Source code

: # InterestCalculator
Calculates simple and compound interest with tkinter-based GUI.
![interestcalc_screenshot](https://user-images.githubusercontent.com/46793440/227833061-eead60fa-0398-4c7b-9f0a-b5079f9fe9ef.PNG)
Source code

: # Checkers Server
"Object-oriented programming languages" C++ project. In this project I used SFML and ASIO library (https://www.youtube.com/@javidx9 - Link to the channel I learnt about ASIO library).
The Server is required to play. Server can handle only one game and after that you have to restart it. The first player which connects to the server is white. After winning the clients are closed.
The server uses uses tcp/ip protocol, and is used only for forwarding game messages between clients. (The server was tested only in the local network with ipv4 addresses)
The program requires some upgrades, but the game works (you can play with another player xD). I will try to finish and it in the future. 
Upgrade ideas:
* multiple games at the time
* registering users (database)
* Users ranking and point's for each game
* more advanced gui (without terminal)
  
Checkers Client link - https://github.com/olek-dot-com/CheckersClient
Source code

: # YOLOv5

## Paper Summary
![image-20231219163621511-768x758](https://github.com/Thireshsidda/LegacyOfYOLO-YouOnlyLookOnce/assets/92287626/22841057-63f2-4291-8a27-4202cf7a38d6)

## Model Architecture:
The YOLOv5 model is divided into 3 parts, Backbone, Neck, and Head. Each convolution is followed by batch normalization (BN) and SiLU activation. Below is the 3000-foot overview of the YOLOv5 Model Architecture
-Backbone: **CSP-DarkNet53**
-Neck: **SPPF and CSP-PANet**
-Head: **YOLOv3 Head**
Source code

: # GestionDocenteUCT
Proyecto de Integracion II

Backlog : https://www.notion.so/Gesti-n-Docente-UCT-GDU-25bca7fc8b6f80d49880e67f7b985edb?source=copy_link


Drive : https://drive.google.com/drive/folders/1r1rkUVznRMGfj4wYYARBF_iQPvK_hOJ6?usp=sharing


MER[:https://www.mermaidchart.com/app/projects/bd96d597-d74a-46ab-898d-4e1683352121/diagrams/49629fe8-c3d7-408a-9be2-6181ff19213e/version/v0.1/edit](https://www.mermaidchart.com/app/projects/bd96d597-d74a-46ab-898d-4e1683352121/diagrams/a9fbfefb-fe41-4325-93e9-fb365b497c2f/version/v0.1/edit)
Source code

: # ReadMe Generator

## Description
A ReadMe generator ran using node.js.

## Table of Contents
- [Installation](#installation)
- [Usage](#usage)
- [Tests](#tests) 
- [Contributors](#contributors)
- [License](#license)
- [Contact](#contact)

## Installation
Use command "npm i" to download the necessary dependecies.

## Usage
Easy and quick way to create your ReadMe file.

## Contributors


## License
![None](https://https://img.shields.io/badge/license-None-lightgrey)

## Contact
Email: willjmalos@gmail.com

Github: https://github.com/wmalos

> Exercise
Print every line from the one that contains "- [Installation](#installation)" to the end of the records, exactly as written, and nothing more.

> Response
- [Installation](#installation)
- [Usage](#usage)
- [Tests](#tests) 
- [Contributors](#contributors)
- [License](#license)
- [Contact](#contact)

## Installation
Use command "npm i" to download the necessary dependecies.

## Usage
Easy and quick way to create your ReadMe file.

## Contributors


## License
![None](https://https://img.shields.io/badge/license-None-lightgrey)

## Contact
Email: willjmalos@gmail.com

Github: https://github.com/wmalos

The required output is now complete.